▶ **The task**
Scan the data. Collect each line that contains the word "then".

▶ **Given records**
● ● ● ● ●
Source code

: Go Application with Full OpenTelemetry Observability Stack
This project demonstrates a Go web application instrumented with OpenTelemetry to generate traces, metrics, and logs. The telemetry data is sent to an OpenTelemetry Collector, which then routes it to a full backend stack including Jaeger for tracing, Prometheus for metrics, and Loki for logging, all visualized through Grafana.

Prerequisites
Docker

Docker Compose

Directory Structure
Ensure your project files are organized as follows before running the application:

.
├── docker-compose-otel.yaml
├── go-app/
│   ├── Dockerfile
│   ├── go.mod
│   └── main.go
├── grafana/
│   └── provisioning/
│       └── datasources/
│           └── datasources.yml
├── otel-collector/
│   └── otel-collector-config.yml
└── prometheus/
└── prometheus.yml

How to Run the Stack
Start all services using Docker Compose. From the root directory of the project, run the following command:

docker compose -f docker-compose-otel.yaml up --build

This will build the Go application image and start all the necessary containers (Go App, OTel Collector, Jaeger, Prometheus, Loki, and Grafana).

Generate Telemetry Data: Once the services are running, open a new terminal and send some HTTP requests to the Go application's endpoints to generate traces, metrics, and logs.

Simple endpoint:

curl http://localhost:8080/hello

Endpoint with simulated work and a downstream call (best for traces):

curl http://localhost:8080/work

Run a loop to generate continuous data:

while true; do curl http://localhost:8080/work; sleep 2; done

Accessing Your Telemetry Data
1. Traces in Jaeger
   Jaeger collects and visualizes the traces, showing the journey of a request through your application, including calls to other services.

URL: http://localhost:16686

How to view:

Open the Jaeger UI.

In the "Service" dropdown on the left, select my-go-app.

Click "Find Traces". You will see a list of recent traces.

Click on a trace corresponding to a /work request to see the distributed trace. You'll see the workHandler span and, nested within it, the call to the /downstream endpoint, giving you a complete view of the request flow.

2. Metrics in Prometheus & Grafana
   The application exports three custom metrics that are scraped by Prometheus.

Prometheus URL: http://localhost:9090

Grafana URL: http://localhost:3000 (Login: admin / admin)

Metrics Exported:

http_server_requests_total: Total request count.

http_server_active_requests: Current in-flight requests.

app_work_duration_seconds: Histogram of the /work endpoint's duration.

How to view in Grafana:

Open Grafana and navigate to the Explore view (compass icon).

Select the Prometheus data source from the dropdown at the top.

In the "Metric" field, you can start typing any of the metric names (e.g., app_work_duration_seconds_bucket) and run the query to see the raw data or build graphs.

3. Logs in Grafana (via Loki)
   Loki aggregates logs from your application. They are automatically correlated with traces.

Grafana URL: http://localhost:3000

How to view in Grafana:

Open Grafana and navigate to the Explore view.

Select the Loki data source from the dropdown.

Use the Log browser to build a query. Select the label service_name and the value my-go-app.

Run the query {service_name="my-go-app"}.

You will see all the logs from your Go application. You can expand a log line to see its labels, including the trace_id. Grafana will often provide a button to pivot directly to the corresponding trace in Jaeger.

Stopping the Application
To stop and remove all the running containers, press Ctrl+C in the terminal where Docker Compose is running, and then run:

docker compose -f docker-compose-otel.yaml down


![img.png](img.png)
● ● ● ● ●
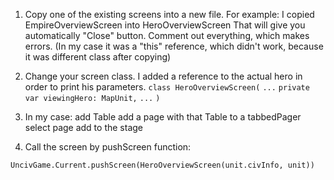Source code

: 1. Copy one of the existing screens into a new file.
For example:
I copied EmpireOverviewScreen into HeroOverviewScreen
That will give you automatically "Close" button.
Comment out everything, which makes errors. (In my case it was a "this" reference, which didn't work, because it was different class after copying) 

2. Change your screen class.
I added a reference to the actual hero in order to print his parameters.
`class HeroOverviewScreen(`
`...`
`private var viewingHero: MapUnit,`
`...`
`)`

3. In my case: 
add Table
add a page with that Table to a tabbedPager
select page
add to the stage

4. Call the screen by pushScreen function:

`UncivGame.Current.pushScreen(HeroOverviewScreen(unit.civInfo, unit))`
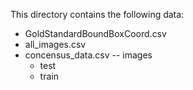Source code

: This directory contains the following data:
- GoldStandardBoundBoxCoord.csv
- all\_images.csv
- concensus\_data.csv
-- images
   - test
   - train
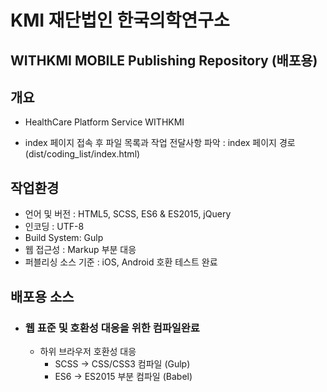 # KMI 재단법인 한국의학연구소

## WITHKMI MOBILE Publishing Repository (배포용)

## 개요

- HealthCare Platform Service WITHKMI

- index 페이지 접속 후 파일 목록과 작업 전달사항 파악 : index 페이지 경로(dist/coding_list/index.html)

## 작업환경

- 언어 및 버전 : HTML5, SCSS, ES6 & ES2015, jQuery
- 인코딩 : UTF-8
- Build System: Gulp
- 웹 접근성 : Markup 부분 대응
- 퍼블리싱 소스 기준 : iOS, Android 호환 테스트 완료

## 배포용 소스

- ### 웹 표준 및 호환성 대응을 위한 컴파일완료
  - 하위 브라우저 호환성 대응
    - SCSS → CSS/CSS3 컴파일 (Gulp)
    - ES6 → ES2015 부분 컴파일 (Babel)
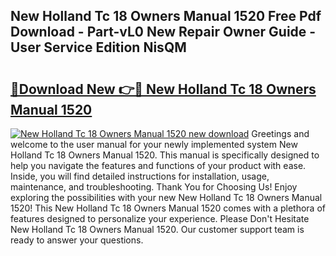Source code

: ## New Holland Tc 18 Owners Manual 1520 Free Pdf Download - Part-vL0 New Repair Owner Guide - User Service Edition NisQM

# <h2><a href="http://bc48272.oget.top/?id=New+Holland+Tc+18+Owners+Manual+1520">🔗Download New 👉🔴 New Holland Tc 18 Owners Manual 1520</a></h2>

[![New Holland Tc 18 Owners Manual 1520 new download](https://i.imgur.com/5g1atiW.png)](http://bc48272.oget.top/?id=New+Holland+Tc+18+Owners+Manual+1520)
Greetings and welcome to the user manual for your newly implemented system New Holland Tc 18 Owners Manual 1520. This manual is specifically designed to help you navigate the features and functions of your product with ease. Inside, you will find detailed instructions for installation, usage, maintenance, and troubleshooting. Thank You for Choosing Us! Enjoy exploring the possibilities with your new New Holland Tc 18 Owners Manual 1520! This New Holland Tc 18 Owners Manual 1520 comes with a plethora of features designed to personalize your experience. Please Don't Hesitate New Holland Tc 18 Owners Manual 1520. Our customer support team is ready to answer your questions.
● ● ● ● ●
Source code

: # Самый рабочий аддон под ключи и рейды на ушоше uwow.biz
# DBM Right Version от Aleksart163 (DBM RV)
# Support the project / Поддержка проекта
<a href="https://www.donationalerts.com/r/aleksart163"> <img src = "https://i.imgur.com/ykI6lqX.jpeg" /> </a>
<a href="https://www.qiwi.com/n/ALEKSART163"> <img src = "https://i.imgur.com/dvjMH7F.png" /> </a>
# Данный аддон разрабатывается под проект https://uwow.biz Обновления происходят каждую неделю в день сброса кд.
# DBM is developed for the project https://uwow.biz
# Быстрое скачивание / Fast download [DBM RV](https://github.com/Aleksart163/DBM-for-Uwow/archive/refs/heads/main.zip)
● ● ● ● ●
▶ **Answer for the task**
This project demonstrates a Go web application instrumented with OpenTelemetry to generate traces, metrics, and logs. The telemetry data is sent to an OpenTelemetry Collector, which then routes it to a full backend stack including Jaeger for tracing, Prometheus for metrics, and Loki for logging, all visualized through Grafana.
To stop and remove all the running containers, press Ctrl+C in the terminal where Docker Compose is running, and then run:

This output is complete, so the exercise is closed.